A native of West Compton, Grafton county, New Hampshire, Henry Dearborn was born June 14, 1829, his parents being Henry and Abigail (Spokesfield) Dearborn. He spent the first eighteen years of his life in his father's home, his time being divided between the work of the farm and the acquirement of an education in the district school. He then started in the business world by learning the stone cutter's trade at Lowell, Massachusetts, and the following year he secured employment on the construction of the Boston, Concord & Montreal Railroad, at Meredith Bridge, New Hampshire, his time being devoted to stone cutting and mason work. For two years he labored between Meredith Bridge and Plymouth, New Hampshire, and in December, 1849, returned home to spend the winter and attend school. School life proved too dull for his active nature, however, and on the second day he discontinued his studies and on the succeeding day engaged passage on the stage to Wells River, Vermont. He arrived there the next morning, hunted up Mr. Lewis, a contractor with whom he was acquainted, and within fifteen minutes had made a contract with him to take charge of mason work between Wells River and the village of Stevens. He satisfactorily completed the task about June 1, 1850 and had then not reached the twenty-first anniversary of his birth.
Desiring to try his fortunes elsewhere than in New England he left Vermont for Abington Green, Pennsylvania, where he arrived June 14, 1850, the twenty- first anniversary of his birth.

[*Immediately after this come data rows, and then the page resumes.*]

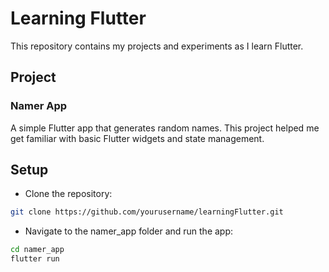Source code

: # Learning Flutter
This repository contains my projects and experiments as I learn Flutter. 

## Project
### Namer App
A simple Flutter app that generates random names. This project helped me get familiar with basic Flutter widgets and state management.

## Setup
- Clone the repository:
```bash
git clone https://github.com/yourusername/learningFlutter.git
```
- Navigate to the namer_app folder and run the app:
```bash
cd namer_app
flutter run
```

He immediately started out in search of employment and that day made a contract with the superintendent of the Lackawanna & Western Railroad to take charge of a gang of masons and stonecutters on bridge work. He had as many as sixty-five men under his supervision and remained with the road for eleven and a half months without the loss of a single day, the work then being nearly completed. All through his life he displayed the utmost energy, and his close application and diligence were salient features in a successful career.

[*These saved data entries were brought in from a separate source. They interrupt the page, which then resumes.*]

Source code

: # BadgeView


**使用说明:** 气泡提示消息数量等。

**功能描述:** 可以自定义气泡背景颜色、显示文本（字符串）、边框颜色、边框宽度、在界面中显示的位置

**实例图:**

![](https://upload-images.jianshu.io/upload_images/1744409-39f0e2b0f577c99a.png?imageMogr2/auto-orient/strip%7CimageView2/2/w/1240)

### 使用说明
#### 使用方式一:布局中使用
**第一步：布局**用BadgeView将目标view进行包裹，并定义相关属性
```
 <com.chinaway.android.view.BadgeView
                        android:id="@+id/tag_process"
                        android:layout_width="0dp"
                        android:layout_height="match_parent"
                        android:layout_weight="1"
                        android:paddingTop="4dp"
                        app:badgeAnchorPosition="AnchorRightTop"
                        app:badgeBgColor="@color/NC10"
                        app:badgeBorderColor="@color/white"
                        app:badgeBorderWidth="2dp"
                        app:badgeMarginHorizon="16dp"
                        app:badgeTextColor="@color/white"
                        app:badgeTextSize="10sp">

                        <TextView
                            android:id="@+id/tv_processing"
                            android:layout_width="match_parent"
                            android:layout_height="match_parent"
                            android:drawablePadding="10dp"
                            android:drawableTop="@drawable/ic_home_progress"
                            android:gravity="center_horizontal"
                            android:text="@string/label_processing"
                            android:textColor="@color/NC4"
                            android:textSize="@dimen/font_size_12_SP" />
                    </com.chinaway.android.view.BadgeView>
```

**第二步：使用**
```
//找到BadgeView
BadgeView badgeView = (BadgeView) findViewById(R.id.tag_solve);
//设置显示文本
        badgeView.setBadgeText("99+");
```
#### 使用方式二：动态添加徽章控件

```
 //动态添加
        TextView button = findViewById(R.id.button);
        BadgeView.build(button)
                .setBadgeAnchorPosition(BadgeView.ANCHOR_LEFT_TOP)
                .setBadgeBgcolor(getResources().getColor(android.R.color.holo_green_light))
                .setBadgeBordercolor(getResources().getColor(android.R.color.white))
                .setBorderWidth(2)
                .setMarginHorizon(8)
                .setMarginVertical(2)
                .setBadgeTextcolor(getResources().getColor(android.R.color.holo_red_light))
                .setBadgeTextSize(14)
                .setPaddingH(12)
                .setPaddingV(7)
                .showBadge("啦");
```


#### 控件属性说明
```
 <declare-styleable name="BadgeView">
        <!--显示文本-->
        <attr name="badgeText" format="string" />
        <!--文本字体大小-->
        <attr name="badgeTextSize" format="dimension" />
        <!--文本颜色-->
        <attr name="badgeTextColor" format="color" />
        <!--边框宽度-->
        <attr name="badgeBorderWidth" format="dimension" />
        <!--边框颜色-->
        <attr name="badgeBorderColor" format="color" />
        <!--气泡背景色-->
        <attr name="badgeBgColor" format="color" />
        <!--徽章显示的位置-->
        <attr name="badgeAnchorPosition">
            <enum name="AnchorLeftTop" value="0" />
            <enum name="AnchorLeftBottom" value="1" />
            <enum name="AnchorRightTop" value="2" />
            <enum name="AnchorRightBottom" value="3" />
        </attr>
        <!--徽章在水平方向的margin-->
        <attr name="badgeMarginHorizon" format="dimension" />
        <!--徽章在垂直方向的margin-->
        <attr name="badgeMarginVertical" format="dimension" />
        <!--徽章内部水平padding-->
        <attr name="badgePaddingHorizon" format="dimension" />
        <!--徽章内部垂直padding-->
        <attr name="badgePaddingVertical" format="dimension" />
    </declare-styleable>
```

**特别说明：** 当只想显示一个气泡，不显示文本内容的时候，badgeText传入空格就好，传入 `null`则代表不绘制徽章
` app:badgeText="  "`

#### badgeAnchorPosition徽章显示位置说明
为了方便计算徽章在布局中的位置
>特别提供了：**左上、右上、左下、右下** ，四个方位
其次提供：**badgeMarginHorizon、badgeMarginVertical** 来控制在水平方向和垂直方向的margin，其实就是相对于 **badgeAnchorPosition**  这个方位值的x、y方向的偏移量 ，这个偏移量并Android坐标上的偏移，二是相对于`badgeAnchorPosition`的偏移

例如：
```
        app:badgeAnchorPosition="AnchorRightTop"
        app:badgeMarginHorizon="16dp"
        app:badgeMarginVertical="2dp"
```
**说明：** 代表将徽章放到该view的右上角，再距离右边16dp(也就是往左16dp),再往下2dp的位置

The year 1856 witnessed the arrival of Mr. Dearborn in Jones county, and he opened the first stone quarry at Stone City, developing a business to which he devoted his energies throughout his remaining days. Three years passed before a railroad was built through the county, but nevertheless the new enterprise prospered, and with the building of the railroad and the rapid settlement of the locality its patronage steadily increased. His business affairs were always conducted in a systematic, methodical manner, and unabating energy and unfaltering perseverance were also factors in his progress. In later years his sons were associated with him in business, and as he passed down the hill of life they relieved him more and more of the responsibility and arduous labors that were factors in the management of the business.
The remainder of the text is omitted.